Once the line containing "- We applied" is found in the records below, return it and each following line exactly, up to and including the line containing "risk group (child)", and nothing else.

Extracted data entries:
--- START ---

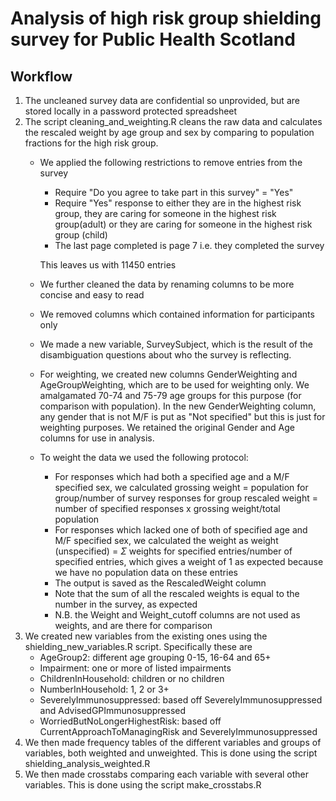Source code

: # Analysis of high risk group shielding survey for Public Health Scotland

## Workflow

1. The uncleaned survey data are confidential so unprovided, but are stored locally in a password protected spreadsheet
2. The script cleaning_and_weighting.R cleans the raw data and calculates the rescaled weight by age group and sex by comparing to population fractions for the high risk group. 
    - We applied the following restrictions to remove entries from the survey
        - Require "Do you agree to take part in this survey" = "Yes"
        - Require "Yes" response to either they are in the highest risk group, they are caring for someone in the highest risk group(adult) or they are caring for someone in the highest risk group (child)
        - The last page completed is page 7 i.e. they completed the survey
        
      This leaves us with 11450 entries
    - We further cleaned the data by renaming columns to be more concise and easy to read
    - We removed columns which contained information for participants only
    - We made a new variable, SurveySubject, which is the result of the disambiguation questions about who the survey is reflecting.
    - For weighting, we created new columns GenderWeighting and AgeGroupWeighting, which are to be used for weighting only. We amalgamated 70-74 and 75-79 age groups for this purpose (for comparison with population). In the new GenderWeighting column, any gender that is not M/F is put as "Not specified" but this is just for weighting purposes. We retained the original Gender and Age columns for use in analysis.
    - To weight the data we used the following protocol:
        - For responses which had both a specified age and a M/F specified sex, we calculated
          grossing weight = population for group/number of survey responses for group
          rescaled weight = number of specified responses x grossing weight/total population
        - For responses which lacked one of both of specified age and M/F specified sex, we calculated the weight as
          weight (unspecified) = $\Sigma$ weights for specified entries/number of specified entries, which gives a weight of 1 as expected because we have no population data on these entries
        - The output is saved as the RescaledWeight column
        - Note that the sum of all the rescaled weights is equal to the number in the survey, as expected
        - N.B. the Weight and Weight_cutoff columns are not used as weights, and are there for comparison
3. We created new variables from the existing ones using the shielding_new_variables.R script. Specifically these are
    - AgeGroup2: different age grouping 0-15, 16-64 and 65+
    - Impairment: one or more of listed impairments
    - ChildrenInHousehold: children or no children
    - NumberInHousehold: 1, 2 or 3+
    - SeverelyImmunosuppressed: based off SeverelyImmunosuppressed and AdvisedGPImmunosuppressed
    - WorriedButNoLongerHighestRisk: based off CurrentApproachToManagingRisk and SeverelyImmunosuppressed
5. We then made frequency tables of the different variables and groups of variables, both weighted and unweighted. This is done using the script shielding_analysis_weighted.R
6. We then made crosstabs comparing each variable with several other variables. This is done using the script make_crosstabs.R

--- END ---

Answer to this exercise =>
    - We applied the following restrictions to remove entries from the survey
        - Require "Do you agree to take part in this survey" = "Yes"
        - Require "Yes" response to either they are in the highest risk group, they are caring for someone in the highest risk group(adult) or they are caring for someone in the highest risk group (child)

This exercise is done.